Saved entries:
----

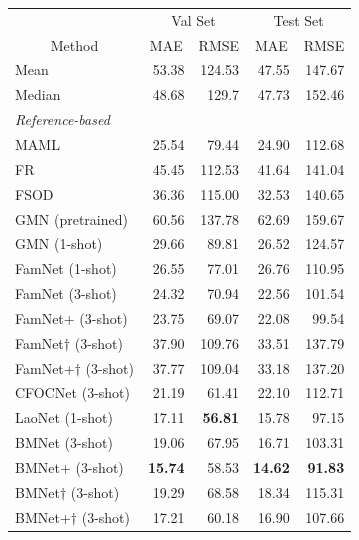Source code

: 
\begin{tabular}{lrrrr}
 \toprule
 & \multicolumn{2}{c}{Val Set} & \multicolumn{2}{c}{Test Set} \\
\multicolumn{1}{c}{Method} & \multicolumn{1}{c}{MAE} & \multicolumn{1}{c}{RMSE} & \multicolumn{1}{c}{MAE} & \multicolumn{1}{c}{RMSE} \\

\midrule
Mean & 53.38 & 124.53 & 47.55 & 147.67 \\
Median & 48.68 & 129.7 & 47.73 & 152.46 \\
\midrule
\textit{Reference-based} & & & & \\
MAML 
\cite{finn2017model}
& 25.54 & 79.44 & 24.90 & 112.68 \\
FR 
\cite{kang2019few}
& 45.45 & 112.53 & 41.64 & 141.04 \\
FSOD 
\cite{fan2020few}
& 36.36 & 115.00 & 32.53 & 140.65 \\
GMN (pretrained) 
\cite{Lu18}
& 60.56 & 137.78 & 62.69 & 159.67 \\
GMN 
 \cite{Lu18} \hfill (1-shot) 
& 29.66 & 89.81 & 26.52 & 124.57 \\
FamNet 
 \cite{ranjan2021Famnet} \hfill (1-shot) 
& 26.55 & 77.01 & 26.76 & 110.95 \\
FamNet 
 \cite{ranjan2021Famnet} \hfill (3-shot) 
& 24.32 & 70.94 & 22.56 & 101.54 \\
FamNet+ 
 \cite{ranjan2021Famnet} \hfill (3-shot) 
& 23.75 & 69.07 & 22.08 & 99.54 \\
FamNet$\dag$  \cite{ranjan2021Famnet} \hfill (3-shot) & 37.90 &  109.76 & 33.51  & 137.79  \\
FamNet+$\dag$  \cite{ranjan2021Famnet} \hfill (3-shot) & 37.77 & 109.04 &  33.18 & 137.20
 \\
CFOCNet \cite{yang2021cfoc}
\hfill (3-shot) 
& 21.19 & 61.41 & 22.10 & 112.71  \\
LaoNet \cite{lin2021object}
\hfill (1-shot) 
& 17.11 & \textbf{56.81} & 15.78 & 97.15 \\
BMNet 
  \cite{shi2022represent} \hfill (3-shot) 
& 19.06 & 67.95 & 16.71 & 103.31  \\
BMNet+  \cite{shi2022represent} \hfill (3-shot) 
& \textbf{15.74} & 58.53 & \textbf{14.62} & \textbf{91.83} \\
BMNet$\dag$ 
 \cite{shi2022represent} \hfill (3-shot) 
& 19.29  & 68.58 & 18.34  & 115.31  \\
BMNet+$\dag$  
 \cite{shi2022represent} \hfill (3-shot) 
& 17.21 & 60.18 & 16.90 & 107.66  \\

\end{tabular}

----

Each entry should appear again exactly as written, pictures excluded.

Source code

: 
\begin{tabular}{lrrrr}
 \toprule
 & \multicolumn{2}{c}{Val Set} & \multicolumn{2}{c}{Test Set} \\
\multicolumn{1}{c}{Method} & \multicolumn{1}{c}{MAE} & \multicolumn{1}{c}{RMSE} & \multicolumn{1}{c}{MAE} & \multicolumn{1}{c}{RMSE} \\

\midrule
Mean & 53.38 & 124.53 & 47.55 & 147.67 \\
Median & 48.68 & 129.7 & 47.73 & 152.46 \\
\midrule
\textit{Reference-based} & & & & \\
MAML 
\cite{finn2017model}
& 25.54 & 79.44 & 24.90 & 112.68 \\
FR 
\cite{kang2019few}
& 45.45 & 112.53 & 41.64 & 141.04 \\
FSOD 
\cite{fan2020few}
& 36.36 & 115.00 & 32.53 & 140.65 \\
GMN (pretrained) 
\cite{Lu18}
& 60.56 & 137.78 & 62.69 & 159.67 \\
GMN 
 \cite{Lu18} \hfill (1-shot) 
& 29.66 & 89.81 & 26.52 & 124.57 \\
FamNet 
 \cite{ranjan2021Famnet} \hfill (1-shot) 
& 26.55 & 77.01 & 26.76 & 110.95 \\
FamNet 
 \cite{ranjan2021Famnet} \hfill (3-shot) 
& 24.32 & 70.94 & 22.56 & 101.54 \\
FamNet+ 
 \cite{ranjan2021Famnet} \hfill (3-shot) 
& 23.75 & 69.07 & 22.08 & 99.54 \\
FamNet$\dag$  \cite{ranjan2021Famnet} \hfill (3-shot) & 37.90 &  109.76 & 33.51  & 137.79  \\
FamNet+$\dag$  \cite{ranjan2021Famnet} \hfill (3-shot) & 37.77 & 109.04 &  33.18 & 137.20
 \\
CFOCNet \cite{yang2021cfoc}
\hfill (3-shot) 
& 21.19 & 61.41 & 22.10 & 112.71  \\
LaoNet \cite{lin2021object}
\hfill (1-shot) 
& 17.11 & \textbf{56.81} & 15.78 & 97.15 \\
BMNet 
  \cite{shi2022represent} \hfill (3-shot) 
& 19.06 & 67.95 & 16.71 & 103.31  \\
BMNet+  \cite{shi2022represent} \hfill (3-shot) 
& \textbf{15.74} & 58.53 & \textbf{14.62} & \textbf{91.83} \\
BMNet$\dag$ 
 \cite{shi2022represent} \hfill (3-shot) 
& 19.29  & 68.58 & 18.34  & 115.31  \\
BMNet+$\dag$  
 \cite{shi2022represent} \hfill (3-shot) 
& 17.21 & 60.18 & 16.90 & 107.66  \\

\end{tabular}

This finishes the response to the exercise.